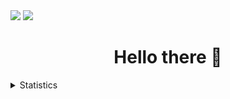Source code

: <img src="https://komarev.com/ghpvc/?username=RadonCoding&label=Visitor count&color=292f33&style=flat"/>
<img src="https://dcbadge.vercel.app/api/shield/705767051586830419"/>

<h1 align="center">Hello there 👋</h1>

<details>
  <summary>Statistics</summary>
  
  <p align="center">
    <img src="https://github-readme-stats.vercel.app/api?username=RadonCoding&hide_border=true&show_icons=true&include_all_commits=true&show_icons=true&title_color=fff&icon_color=ffffff&text_color=ffffff&bg_color=00000000" />
    <img src="https://github-readme-stats.vercel.app/api/top-langs/?username=RadonCoding&hide_border=true&layout=compact&show_icons=true&title_color=fff&icon_color=ffffff&text_color=ffffff&bg_color=00000000" />
  </p>
</details>
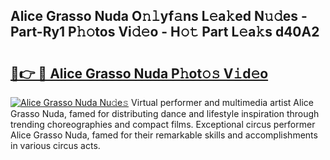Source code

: ## Alice Grasso Nuda O𝚗𝚕yf𝚊ns L𝚎a𝚔ed N𝚞𝚍es - Part-Ry1 P𝚑𝚘tos Vi𝚍𝚎o - H𝚘𝚝 Part L𝚎a𝚔s d40A2

# <h2><a href="http://kf2j00a.oniu.top/?m=Alice+Grasso+Nuda">🔗👉 🔴 Alice Grasso Nuda P𝚑ot𝚘𝚜 V𝚒d𝚎o</a></h2>

[![Alice Grasso Nuda Nu𝚍e𝚜](https://i.imgur.com/0qMVB7G.gif)](http://kf2j00a.oniu.top/?m=Alice+Grasso+Nuda)
Virtual performer and multimedia artist Alice Grasso Nuda, famed for distributing dance and lifestyle inspiration through trending choreographies and compact films. Exceptional circus performer Alice Grasso Nuda, famed for their remarkable skills and accomplishments in various circus acts.  
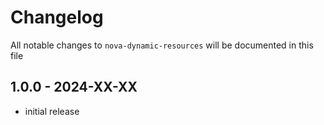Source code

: # Changelog

All notable changes to `nova-dynamic-resources` will be documented in this file

## 1.0.0 - 2024-XX-XX

- initial release
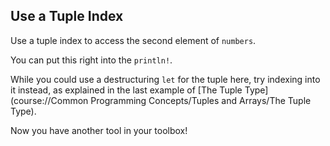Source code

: ## Use a Tuple Index

Use a tuple index to access the second element of `numbers`.

You can put this right into the `println!`.

<div class="hint">

  While you could use a destructuring <code>let</code> for the tuple here, try indexing into it instead, as explained in the last example of [The Tuple Type](course://Common Programming Concepts/Tuples and Arrays/The Tuple Type).

  Now you have another tool in your toolbox!
</div>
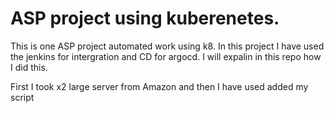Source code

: # ASP project using kuberenetes. 

This is one ASP project automated work using k8. In this project I have used the jenkins for intergration and CD for argocd. I will expalin in this repo how I did this. 

First I took x2 large server from Amazon and then I have used added my script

◆ ◆ ◆

▶ Work request: Please write out all of the material above without changing a word, and omit any pictures.

▶ Finished task:
Source code

: <img src="https://komarev.com/ghpvc/?username=RadonCoding&label=Visitor count&color=292f33&style=flat"/>
<img src="https://dcbadge.vercel.app/api/shield/705767051586830419"/>

<h1 align="center">Hello there 👋</h1>

<details>
  <summary>Statistics</summary>
  
  <p align="center">
    <img src="https://github-readme-stats.vercel.app/api?username=RadonCoding&hide_border=true&show_icons=true&include_all_commits=true&show_icons=true&title_color=fff&icon_color=ffffff&text_color=ffffff&bg_color=00000000" />
    <img src="https://github-readme-stats.vercel.app/api/top-langs/?username=RadonCoding&hide_border=true&layout=compact&show_icons=true&title_color=fff&icon_color=ffffff&text_color=ffffff&bg_color=00000000" />
  </p>
</details>
Source code

: ## Alice Grasso Nuda O𝚗𝚕yf𝚊ns L𝚎a𝚔ed N𝚞𝚍es - Part-Ry1 P𝚑𝚘tos Vi𝚍𝚎o - H𝚘𝚝 Part L𝚎a𝚔s d40A2

# <h2><a href="http://kf2j00a.oniu.top/?m=Alice+Grasso+Nuda">🔗👉 🔴 Alice Grasso Nuda P𝚑ot𝚘𝚜 V𝚒d𝚎o</a></h2>

[![Alice Grasso Nuda Nu𝚍e𝚜](https://i.imgur.com/0qMVB7G.gif)](http://kf2j00a.oniu.top/?m=Alice+Grasso+Nuda)
Virtual performer and multimedia artist Alice Grasso Nuda, famed for distributing dance and lifestyle inspiration through trending choreographies and compact films. Exceptional circus performer Alice Grasso Nuda, famed for their remarkable skills and accomplishments in various circus acts.  
Source code

: # Changelog

All notable changes to `nova-dynamic-resources` will be documented in this file

## 1.0.0 - 2024-XX-XX

- initial release
Source code

: ## Use a Tuple Index

Use a tuple index to access the second element of `numbers`.

You can put this right into the `println!`.

<div class="hint">

  While you could use a destructuring <code>let</code> for the tuple here, try indexing into it instead, as explained in the last example of [The Tuple Type](course://Common Programming Concepts/Tuples and Arrays/The Tuple Type).

  Now you have another tool in your toolbox!
</div>
Source code

: # ASP project using kuberenetes. 

This is one ASP project automated work using k8. In this project I have used the jenkins for intergration and CD for argocd. I will expalin in this repo how I did this. 

First I took x2 large server from Amazon and then I have used added my script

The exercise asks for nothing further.